Oh, had a scout through W*rseer today, (after getting back on after my banning ) and found out that a _very_ reliable source has said that Tomb Kings are NOT after Beastmen....


----------



## Bindi Baji (Apr 23, 2009)

bobss said:


> Oh, had a scout through W*rseer today, (after getting back on after my banning ) and found out that a _very_ reliable source has said that Tomb Kings are NOT after Beastmen....

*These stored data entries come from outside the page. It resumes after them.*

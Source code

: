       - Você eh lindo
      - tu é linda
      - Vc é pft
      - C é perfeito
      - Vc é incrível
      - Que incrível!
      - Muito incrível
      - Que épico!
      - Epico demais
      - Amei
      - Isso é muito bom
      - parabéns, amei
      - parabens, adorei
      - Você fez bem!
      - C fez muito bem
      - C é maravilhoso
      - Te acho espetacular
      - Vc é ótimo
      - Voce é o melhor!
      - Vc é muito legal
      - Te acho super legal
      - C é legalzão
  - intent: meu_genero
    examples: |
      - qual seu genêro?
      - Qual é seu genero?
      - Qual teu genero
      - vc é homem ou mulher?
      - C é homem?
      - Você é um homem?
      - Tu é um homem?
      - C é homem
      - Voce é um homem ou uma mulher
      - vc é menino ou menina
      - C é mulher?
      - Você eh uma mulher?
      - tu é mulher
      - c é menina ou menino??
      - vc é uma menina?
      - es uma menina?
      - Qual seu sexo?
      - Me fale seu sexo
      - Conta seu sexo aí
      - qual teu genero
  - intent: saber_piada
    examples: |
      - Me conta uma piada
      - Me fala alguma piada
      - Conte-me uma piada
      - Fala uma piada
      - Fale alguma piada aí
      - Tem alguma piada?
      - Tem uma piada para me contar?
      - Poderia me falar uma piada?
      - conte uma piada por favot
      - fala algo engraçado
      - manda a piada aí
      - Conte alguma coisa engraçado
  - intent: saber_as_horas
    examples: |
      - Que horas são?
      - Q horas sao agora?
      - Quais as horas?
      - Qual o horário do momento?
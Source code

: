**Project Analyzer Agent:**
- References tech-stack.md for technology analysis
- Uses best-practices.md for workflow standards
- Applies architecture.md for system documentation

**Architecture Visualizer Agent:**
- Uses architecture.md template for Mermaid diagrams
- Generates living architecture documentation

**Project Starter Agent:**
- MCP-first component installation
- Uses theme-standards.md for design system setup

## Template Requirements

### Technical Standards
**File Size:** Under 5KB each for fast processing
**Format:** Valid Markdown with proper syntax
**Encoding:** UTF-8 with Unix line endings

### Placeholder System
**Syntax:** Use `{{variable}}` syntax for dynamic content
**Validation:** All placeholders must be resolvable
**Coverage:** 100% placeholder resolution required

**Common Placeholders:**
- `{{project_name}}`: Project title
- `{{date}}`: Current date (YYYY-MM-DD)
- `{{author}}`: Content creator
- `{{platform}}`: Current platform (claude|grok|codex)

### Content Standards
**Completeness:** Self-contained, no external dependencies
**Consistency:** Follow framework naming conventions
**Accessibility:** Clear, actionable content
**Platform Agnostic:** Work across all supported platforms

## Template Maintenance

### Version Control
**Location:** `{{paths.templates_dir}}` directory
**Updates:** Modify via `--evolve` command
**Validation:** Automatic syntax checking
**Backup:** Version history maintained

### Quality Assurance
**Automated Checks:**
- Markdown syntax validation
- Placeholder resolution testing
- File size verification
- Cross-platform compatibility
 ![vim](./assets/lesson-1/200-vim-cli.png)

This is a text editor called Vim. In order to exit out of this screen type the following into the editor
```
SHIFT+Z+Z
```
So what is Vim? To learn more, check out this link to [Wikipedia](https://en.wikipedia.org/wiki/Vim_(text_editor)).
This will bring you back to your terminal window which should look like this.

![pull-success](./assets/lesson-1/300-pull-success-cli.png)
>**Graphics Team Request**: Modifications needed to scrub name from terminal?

indeed, not quite that soon anyway


----------



## bobss (May 18, 2008)

> indeed, not quite that soon anyway


:shok::shok::shok:

Dont tell me you know this from _other_ sources

Are you somehow involved with GW?:so_happy: How do you know this? you sound so sure, as if you have inside information...


----------



## maddermax (May 12, 2008)

bobss said:


> Oh, had a scout through W*rseer today, (after getting back on after my banning ) and found out that a _very_ reliable source has said that Tomb Kings are NOT after Beastmen....



**crosses fingers, wishes realllllly hard**
PleaseBeBretonniansPleaseBeBretonniansPleaseBeBretonniansPleaseBeBretonniansPleaseBeBretonnians
PleaseBeBretonniansPleaseBeBretonniansPleaseBeBretonniansPleaseBeBretonniansPleaseBeBretonnians


----------